Ask HN: What are you building on Google App Engine? - mehmeta

I was wondering what kind of apps/businesses folks were working on that are based on the App Engine. Would be very curious to hear what your experiences are like, especially about the limitations of the platform and how you worked around them.<p>I built a tile cutter (http://www.piritiles.com) app that'd let you instantly create a Google Map of any image a while ago, and now working on a more comprehensive map/mashup building app that I'll be launching in a couple months.<p>One of the interesting (and not very clearly documented) issues I've faced was the weird 500 errors the app would generate when you have consistent request response times over a few seconds.
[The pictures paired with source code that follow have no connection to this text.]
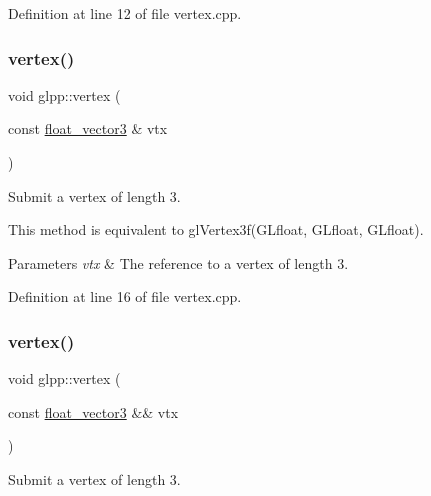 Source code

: Definition at line 12 of file vertex.\+cpp.

\mbox{\label{namespaceglpp_a4e4c9b6702745dbcbf1fa0b2e05b6576}} 
\subsubsection{\texorpdfstring{vertex()}{vertex()}\hspace{0.1cm}{\footnotesize\ttfamily [3/8]}}
{\footnotesize\ttfamily void glpp\+::vertex (\begin{DoxyParamCaption}\item[{const \hyperlink{namespaceglpp_a3fa7b207a8b7dba583fb22731a616d73}{float\+\_\+vector3} \&}]{vtx }\end{DoxyParamCaption})\hspace{0.3cm}{\ttfamily [noexcept]}}



Submit a vertex of length 3. 

This method is equivalent to gl\+Vertex3f(\+G\+Lfloat, G\+Lfloat, G\+Lfloat).


\begin{DoxyParams}{Parameters}
{\em vtx} & The reference to a vertex of length 3. \\
\hline
\end{DoxyParams}


Definition at line 16 of file vertex.\+cpp.

\mbox{\label{namespaceglpp_af652cd46d89c12c1c32c0737421defbf}} 
\subsubsection{\texorpdfstring{vertex()}{vertex()}\hspace{0.1cm}{\footnotesize\ttfamily [4/8]}}
{\footnotesize\ttfamily void glpp\+::vertex (\begin{DoxyParamCaption}\item[{const \hyperlink{namespaceglpp_a3fa7b207a8b7dba583fb22731a616d73}{float\+\_\+vector3} \&\&}]{vtx }\end{DoxyParamCaption})\hspace{0.3cm}{\ttfamily [noexcept]}}



Submit a vertex of length 3. 

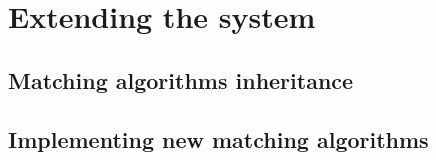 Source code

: \chapter{Extending the system}

\section{Matching algorithms inheritance}

\section{Implementing new matching algorithms}
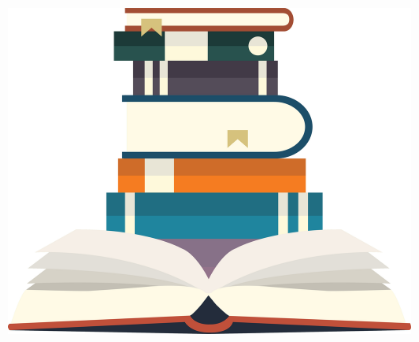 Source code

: \begin{frame}
\begin{columns}
        \begin{column}{0.3\textwidth}
            \begin{figure}[!ht]
                \includegraphics[width=0.95\textwidth]{figures/introduction/definition.jpg}
            \end{figure}
        \end{column}
    \end{columns}

\end{frame}

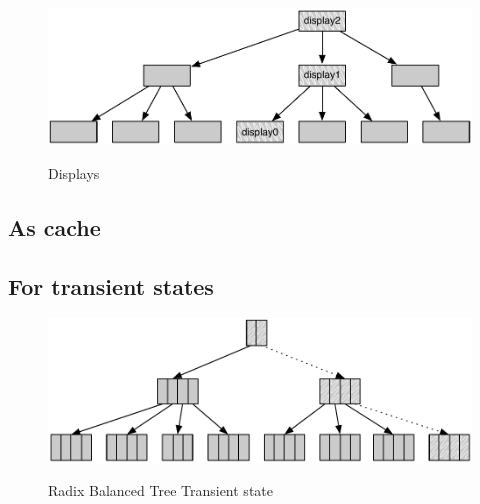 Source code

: \begin{figure}[h!]
  \centering
  \includegraphics[width=\textwidth]{Figures/Displays}
  \label{Displays}
  \caption{Displays}
\end{figure}


\subsection{As cache}



\subsection{For transient states}

\begin{figure}[h!]
  \centering
  \includegraphics[width=\textwidth]{Figures/Transient_state}
  \label{Transient_state}
  \caption{Radix Balanced Tree Transient state}
\end{figure}



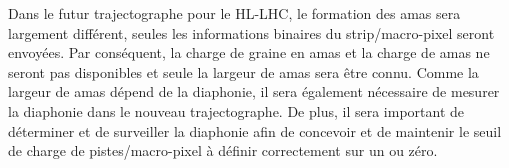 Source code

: 
Dans le futur trajectographe pour le HL-LHC, le formation des amas sera largement différent, seules les informations binaires du strip/macro-pixel seront envoyées. Par conséquent, la charge de graine en amas et la charge de amas ne seront pas disponibles et seule la largeur de amas sera être connu. Comme la largeur de amas dépend de la diaphonie, il sera également nécessaire de mesurer la diaphonie dans le nouveau trajectographe. De plus, il sera important de déterminer et de surveiller la diaphonie afin de concevoir et de maintenir le seuil de charge de pistes/macro-pixel à définir correctement sur un ou zéro.

\vspace*{1cm}


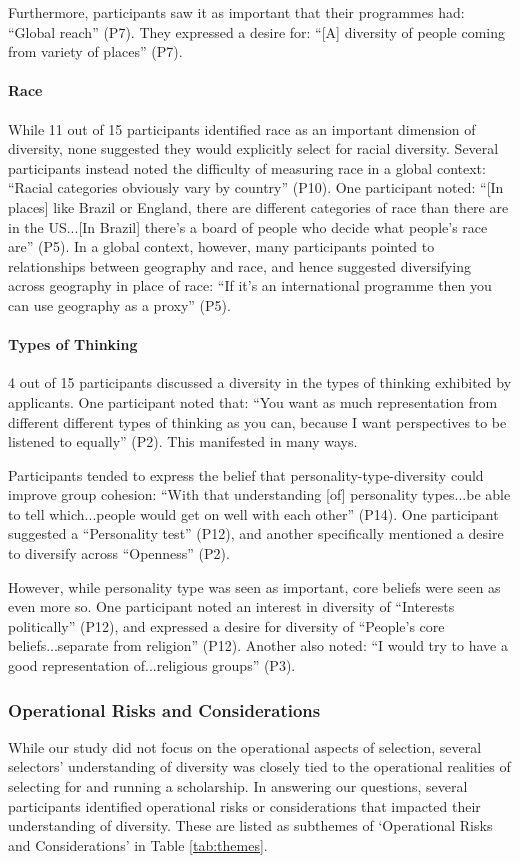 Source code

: Furthermore, participants saw it as important that their programmes had: ``Global reach'' (P7). They expressed a desire for: ``[A] diversity of people coming from variety of places'' (P7).

\paragraph{Race}
While 11 out of 15 participants identified race as an important dimension of diversity, none suggested they would explicitly select for racial diversity. Several participants instead noted the difficulty of measuring race in a global context: ``Racial categories obviously vary by country'' (P10). One participant noted: ``[In places] like Brazil or England, there are different categories of race than there are in the US...[In Brazil] there's a board of people who decide what people's race are'' (P5). In a global context, however, many participants pointed to relationships between geography and race, and hence suggested diversifying across geography in place of race: ``If it's an international programme then you can use geography as a proxy'' (P5).

\paragraph{Types of Thinking}
4 out of 15 participants discussed a diversity in the types of thinking exhibited by applicants. One participant noted that: ``You want as much representation from different different types of thinking as you can, because I want perspectives to be listened to equally'' (P2). This manifested in many ways.

Participants tended to express the belief that personality-type-diversity could improve group cohesion: ``With that understanding [of] personality types...be able to tell which...people would get on well with each other'' (P14). One participant suggested a ``Personality test'' (P12), and another specifically mentioned a desire to diversify across ``Openness'' (P2).

However, while personality type was seen as important, core beliefs were seen as even more so. One participant noted an interest in diversity of ``Interests politically'' (P12), and expressed a desire for diversity of ``People's core beliefs...separate from religion'' (P12). Another also noted: ``I would try to have a good representation of...religious groups'' (P3).

\subsubsection{Operational Risks and Considerations}
While our study did not focus on the operational aspects of selection, several selectors' understanding of diversity was closely tied to the operational realities of selecting for and running a scholarship. In answering our questions, several participants identified operational risks or considerations that impacted their understanding of diversity. These are listed as subthemes of `Operational Risks and Considerations' in Table \ref{tab:themes}.

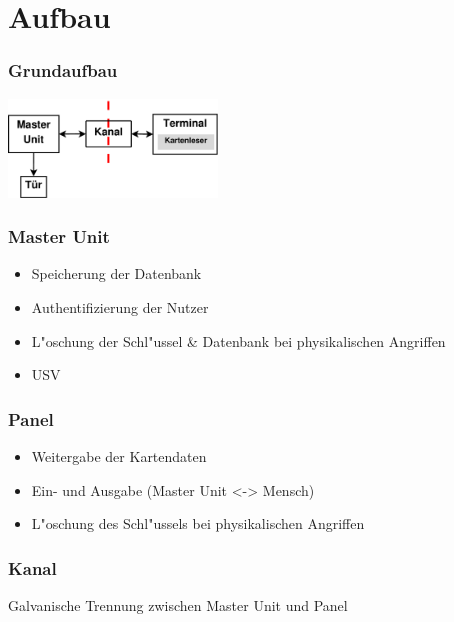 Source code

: \section{Aufbau}
\begin{frame}
\frametitle{Grundaufbau}
	\begin{center}
		\includegraphics[width=210px]{grundaufbau}
	\end{center}
\end{frame}

\begin{frame}
\frametitle{Master Unit}
	\begin{itemize}
		\item<2-> Speicherung der Datenbank
		\item<3-> Authentifizierung der Nutzer
		\item<4-> L"oschung der Schl"ussel \& Datenbank bei physikalischen Angriffen
		\item<5-> USV
	\end{itemize}
\end{frame}

\begin{frame}
\frametitle{Panel}
	\begin{itemize}
		\item<2-> Weitergabe der Kartendaten
		\item<3-> Ein- und Ausgabe \small{(Master Unit <-> Mensch)}
		\item<4-> L"oschung des Schl"ussels bei physikalischen Angriffen
	\end{itemize}
\end{frame}

\begin{frame}
\frametitle{Kanal}
	Galvanische Trennung zwischen Master Unit und Panel
\end{frame}

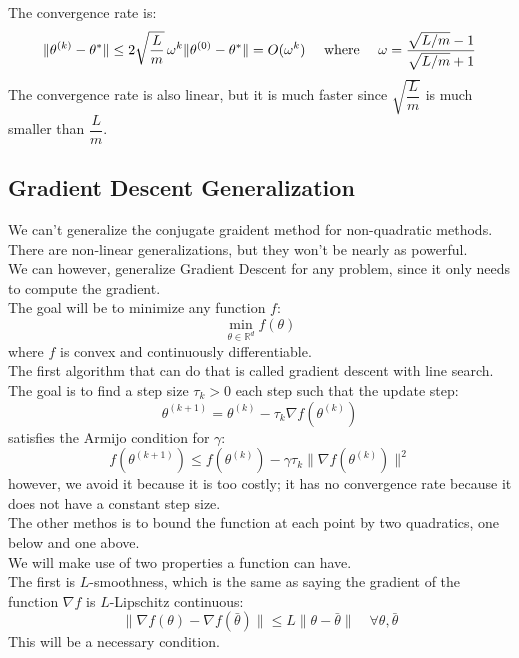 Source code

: \documentclass[12pt]{article}
\begin{document}
The convergence rate is:
\[ \|\theta^{(k)} - \theta^*\| \leq 2 
\sqrt{\frac{L}{m}} \, \omega^k \|\theta^{(0)} 
- \theta^*\| = O(\omega^k) 
\quad \text{ where } \quad \omega = 
\frac{\sqrt{L/m} - 1}{\sqrt{L/m} + 1} \]
The convergence rate is also linear, but it is much faster
since $\sqrt{\dfrac{L}{m}}$ is much smaller 
than $\dfrac{L}{m}$. \\
\newpage

\subsection*{Gradient Descent Generalization}

We can't generalize the conjugate graident method
for non-quadratic methods. \\
There are non-linear generalizations, 
but they won't be nearly as powerful. \\

We can however, generalize Gradient Descent
for any problem, since it only needs
to compute the gradient. \\

The goal will be to minimize any function $f$:
\[ \min_{\theta \in \mathbb{R}^d} f(\theta) \]
where $f$ is convex and continuously 
differentiable. \\

The first algorithm that can do that is called
gradient descent with line search. \\
The goal is to find a step size $\tau_k > 0$
each step such that the update step:
\[ \theta^{(k+1)} = \theta^{(k)} 
- \tau_k \nabla f(\theta^{(k)})\]
satisfies the Armijo condition for $\gamma$:
\[ f(\theta^{(k+1)}) \leq f(\theta^{(k)}) 
- \gamma \tau_k \|\nabla f(\theta^{(k)})\|^2 \]
however, we avoid it because it is too
costly; it has no convergence rate because it
does not have a constant step size. \\

The other methos is to 
bound the function at each point
by two quadratics, one below and one above. \\

We will make use of two properties
a function can have. \\

The first is $L$-smoothness,
which is the same as saying the gradient
of the function $\nabla f$ is $L$-Lipschitz
continuous:
\[ \|\nabla f(\theta) - \nabla f(\bar{\theta})\| 
\leq L \|\theta - \bar{\theta}\| 
\quad \forall \theta, \bar{\theta}\]
This will be a necessary condition. \\
\end{document}
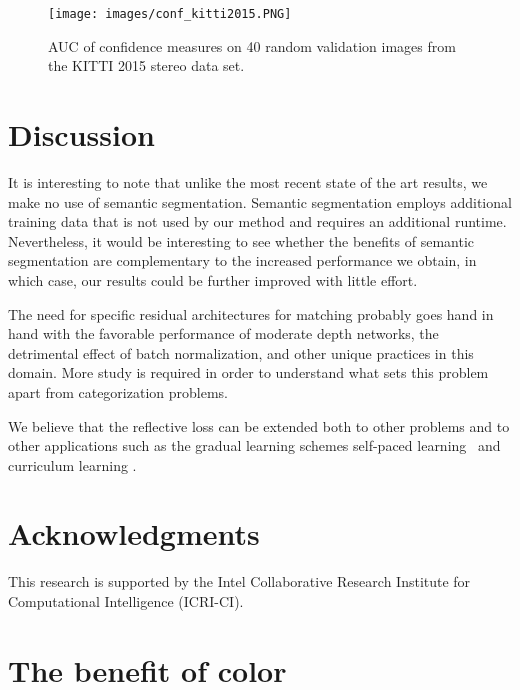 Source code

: \documentclass[10pt, twocolumn, letterpaper]{article}
\begin{document}
\begin{figure}[t]
\centering
  \texttt{[image: images/conf\_kitti2015.PNG]}%
\caption{AUC of confidence measures on 40 random validation images from the KITTI 2015 stereo data set.}
\label{fig:kitti2015_conf}
\end{figure}

\section{Discussion}

It is interesting to note that unlike the most recent state of the art results, we make no use of semantic segmentation. Semantic segmentation employs additional training data that is not used by our method and requires an additional runtime. Nevertheless, it would be interesting to see whether the benefits of semantic segmentation are complementary to the increased performance we obtain, in which case, our results could be further improved with little effort.

The need for specific residual architectures for matching probably goes hand in hand with the favorable performance of moderate depth networks, the detrimental effect of batch normalization, and other unique practices in this domain. More study is required in order to understand what sets this problem apart from categorization problems.

We believe that the reflective loss can be extended both to other problems and to other applications such as the gradual learning schemes self-paced learning~\cite{kumar2010self} and curriculum learning \cite{bengio2009curriculum}. 

\section*{Acknowledgments}
This research is supported by the Intel Collaborative Research Institute for Computational Intelligence (ICRI-CI).


{\small


}

\appendix
\section{The benefit of color}
\label{ap:color}
\end{document}
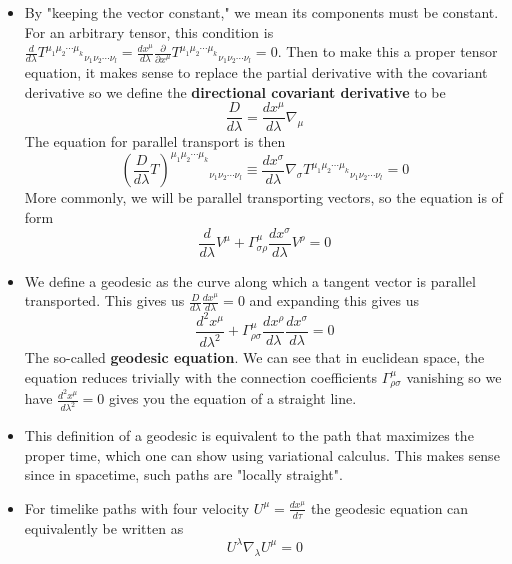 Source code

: \documentclass[11pt]{article}
\begin{document}
\begin{itemize}
    \item By "keeping the vector constant," we mean its components must be constant. For an arbitrary tensor, this condition is \(\frac{d}{d\lambda} T^{\mu_1 \mu_2 \cdots \mu_k}{}_{\nu_1 \nu_2 \cdots \nu_l} = \frac{dx^\mu}{d\lambda} \frac{\partial}{\partial x^\mu} T^{\mu_1 \mu_2 \cdots \mu_k}{}_{\nu_1 \nu_2 \cdots \nu_l} = 0\). 
    Then to make this a proper tensor equation, it makes sense to replace the partial derivative with the covariant derivative so we define the \textbf{directional covariant derivative} to be
    \[
        \frac{D}{d\lambda} = \frac{dx^\mu}{d\lambda}\nabla_\mu
    \]
    The equation for parallel transport is then
    \[
        \left(\frac{D}{d\lambda}T\right)^{\mu_1\mu_2\cdots\mu_k}{}_{\nu_1\nu_2\cdots\nu_l} \equiv \frac{dx^\sigma}{d\lambda} \nabla_\sigma T^{\mu_1\mu_2\cdots\mu_k}{}_{\nu_1\nu_2\cdots\nu_l} = 0
    \]
    More commonly, we will be parallel transporting vectors, so the equation is of form
    \[
        \frac{d}{d\lambda}V^\mu +\Gamma^\mu_{\sigma \rho}\frac{d x^\sigma}{d\lambda}V^\rho = 0
    \]

    \item We define a geodesic as the curve along which a tangent vector is parallel transported. This gives us \(\frac{D}{d\lambda}\frac{dx^\mu}{d\lambda} = 0\) and expanding this gives us
    \[
        \frac{d^2 x^\mu}{d\lambda^2} + \Gamma^\mu_{\rho \sigma}\frac{dx^\rho}{d\lambda}\frac{dx^\sigma}{d\lambda} = 0
    \]
    The so-called \textbf{geodesic equation}. We can see that in euclidean space, the equation reduces trivially with the connection coefficients \(\Gamma^\mu_{\rho \sigma}\) vanishing so we have 
    \(\frac{d^2 x^\mu}{d\lambda^2} = 0\) gives you the equation of a straight line. 

    \item This definition of a geodesic is equivalent to the path that maximizes the proper time, which one can show using variational calculus. This makes sense since in spacetime, such paths are "locally straight".
    
    \item For timelike paths with four velocity \(U^\mu = \frac{dx^\mu}{d\tau}\) the geodesic equation can equivalently be written as 
    \[
        U^\lambda \nabla_\lambda U^\mu = 0
    \]

    
\end{itemize}
\end{document}
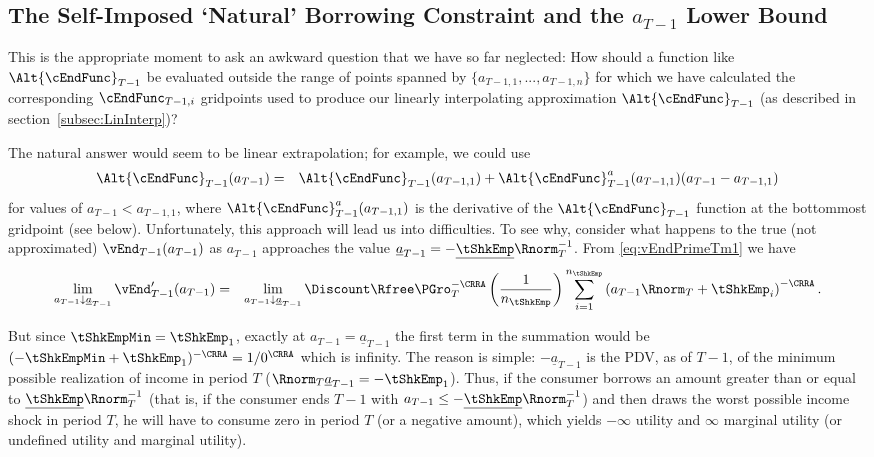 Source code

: \documentclass[titlepage]{\econtex}
\begin{document}
\hypertarget{The-Self-Imposed-Natural-Borrowing-Constraint-and-the-a-Lower-Bound}{}
\subsection{The Self-Imposed `Natural' Borrowing Constraint and the $a_{T-1}$ Lower Bound} \label{subsec:LiqConstrSelfImposed}


This is the appropriate moment to ask an awkward question that we have so far
neglected: How should a function like $\Alt{\cEndFunc}_{T-1}$
be evaluated outside the range of points spanned by
$\{{a}_{T-1,1},...,{a}_{T-1,n}\}$ for which we have calculated
the corresponding $\cEndFunc_{T-1,i}$ gridpoints used to produce our
linearly interpolating approximation $\Alt{\cEndFunc}_{T-1}$ (as described in section~\ref{subsec:LinInterp})?

The natural answer would seem to be linear extrapolation; for example, we could use
\begin{eqnarray}
  \Alt{\cEndFunc}_{T-1}({a}_{T-1}) &  = & \Alt{\cEndFunc}_{T-1}({a}_{T-1,1})+\Alt{\cEndFunc}_{T-1}^{{a}}({a}_{T-1,1})({a}_{T-1}-{a}_{T-1,1}) \label{eq:ExtrapLin}
\end{eqnarray}
for values of ${a}_{T-1} < {a}_{T-1,1}$, where $\Alt{\cEndFunc}_{T-1}^{{a}}({a}_{T-1,1})$ is the derivative of the $\Alt{\cEndFunc}_{T-1}$ function at the bottommost gridpoint (see below).  Unfortunately, this approach
will lead us into difficulties.  To see why, consider what
happens to the true (not approximated) $\vEnd_{T-1}({a}_{T-1})$ as
${a}_{T-1}$ approaches the value
$\underline{a}_{T-1}=-\underline{\tShkEmp}\Rnorm_{T}^{-1}$.  From
\eqref{eq:vEndPrimeTm1} we have
\begin{eqnarray}
  \lim_{{a}_{T-1} \downarrow \underline{a}_{T-1}} \vEnd_{T-1}^{\prime}({a}_{T-1}) & = &
                                                                                        \lim_{{a}_{T-1} \downarrow \underline{a}_{T-1}} \Discount \Rfree \PGro_{T}^{-\CRRA} \left(\frac{1}{n_{\tShkEmp}}\right) \sum_{i=1}^{n_{\tShkEmp}} \left( {a}_{T-1} \Rnorm_{T}+ \tShkEmp_{i}\right)^{-\CRRA}.
\end{eqnarray}

But since $\tShkEmpMin=\tShkEmp_{1}$, exactly at
${a}_{T-1}=\underline{a}_{T-1}$ the first term in the summation would
be $(-\tShkEmpMin+\tShkEmp_{1})^{-\CRRA}=1/0^{\CRRA}$ which is
infinity.  The reason is simple: $-\underline{a}_{T-1}$ is
the PDV, as of $T-1$, of the minimum possible realization of income in
period $T$ ($\Rnorm_{T}\underline{a}_{T-1} = -\tShkEmp_{1}$).  Thus,
if the consumer borrows an amount greater than or equal to
$\underline{\tShkEmp}\Rnorm_{T}^{-1}$ (that is, if the consumer ends
$T-1$ with ${a}_{T-1} \leq -\underline{\tShkEmp}\Rnorm_{T}^{-1}$) and
then draws the worst possible income shock in period $T$, he will have
to consume zero in period $T$ (or a negative amount), which yields
$-\infty$ utility and $\infty$ marginal utility (or undefined utility
and marginal utility).
\end{document}
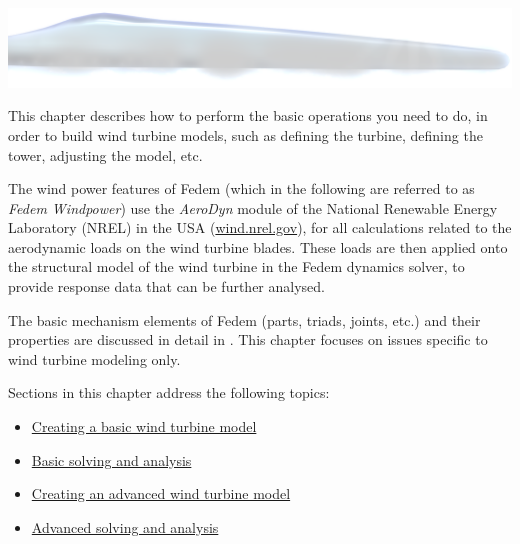 %
%

%
%


\includegraphics[width=\textwidth]{Figures/3b-Head1}

This chapter describes how to perform the basic operations you need to do,
in order to build wind turbine models, such as defining the turbine,
defining the tower, adjusting the model, etc.

The wind power features of Fedem (which in the following are referred to as
{\sl Fedem Windpower}) use the {\sl AeroDyn} module of the
National Renewable Energy Laboratory (NREL) in the USA
(\href{https://wind.nrel.gov/}{wind.nrel.gov}), for all calculations related to
the aerodynamic loads on the wind turbine blades. These loads are then applied
onto the structural model of the wind turbine in the Fedem dynamics solver,
to provide response data that can be further analysed.

The basic mechanism elements of Fedem (parts, triads, joints, etc.) and their
properties are discussed in detail in
.
This chapter focuses on issues specific to wind turbine modeling only.

Sections in this chapter address the following topics:

\begin{itemize}
\item
  \protect\hyperlink{creating-a-basic-wind-turbine-model}
                    {Creating a basic wind turbine model}
\item
  \protect\hyperlink{basic-solving-and-analysis}
                    {Basic solving and analysis}
\item
  \protect\hyperlink{creating-an-advanced-wind-turbine-model}
                    {Creating an advanced wind turbine model}
\item
  \protect\hyperlink{advanced-solving-and-analysis}
                    {Advanced solving and analysis}
\end{itemize}

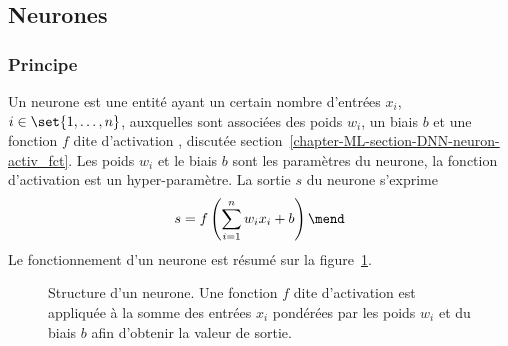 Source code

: \subsection{Neurones}\label{chapter-ML-section-DNN-neuron}
\subsubsection{Principe}
Un neurone est une entité ayant
un certain nombre d'entrées $x_i$, $i\in\set{1,\ldots,n}$,
auxquelles sont associées des poids $w_i$,
un biais $b$
et
une fonction $f$ dite d'\og activation \fg, discutée section~\ref{chapter-ML-section-DNN-neuron-activ_fct}.
Les poids $w_i$ et le biais $b$ sont les paramètres du neurone,
la fonction d'activation est un hyper-paramètre.
La sortie $s$ du neurone s'exprime
\begin{equation}
s = f\left(\sum_{i=1}^n w_ix_i + b\right)
\mend
\end{equation}
Le fonctionnement d'un neurone est résumé sur la figure~\ref{fig-chapter-ML-section-DNN-neuron-neuron_structure}.
\begin{figure}[h]
\centering

\caption[Structure d'un neurone.]{Structure d'un neurone. Une fonction $f$ dite d'\og activation \fg{} est appliquée à la somme des entrées $x_i$ pondérées par les poids $w_i$ et du biais $b$ afin d'obtenir la valeur de sortie.}
\label{fig-chapter-ML-section-DNN-neuron-neuron_structure}
\end{figure}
Technically all requests need to return in 30 seconds and the occasional ~10s response was okay, but for background processing intensive apps like Piritiles, using TaskQueue API (which was just coming out of beta at the time) was essential.
======
mikerhoads
I built <http://www.scoratic.com/> Its a daily list of the most valuable
dropping domain names.

My biggest problem was ingesting data. The CSV file I needed to process was
above 10MB and unable to be divided using range headers in my requests. This
file size was too large to be requested by App Engine. I had to write a
separate app on a VPS to process the raw file into a smaller and smaller more
efficient file and then ingest that file to app engine.

At the end of last year, App Engine lifted this file size restriction and have
been able to adapt the code and now it is full automated.

------
combiclickwise
I made <http://www.trackthisnow.com>

<http://www.glerts.com/beta>

<http://www.readevery.com>

<http://www.bettermylist.com>

<http://www.dealzfull.com>

<http://www.teampinch.com>

<http://www.newsgrasp.com>

all on app engine

------
taylorbuley
I haven't built anything worth bragging about, just a Zillow app playing with
the Google datastore (cool stuff there).

Ran into the same thing with those 500 errors. I recall the error message
seeming to me like it was a rare occurrence, not a Fail Whale "don't worry it
happens all the time" kind of thing.

------
znt
I've built <http://www.tweethit.com> Basically it's TweetMeme for online
products. Processing Twitter Streaming API, about 400k tweets per day.

Having some problems with failing cron jobs without any error messages though.

------
avree
My entire company's website runs off AppEngine - <http://www.getaround.com>

------
rgbrgb
<http://acronym.mmblr.com/>

LOL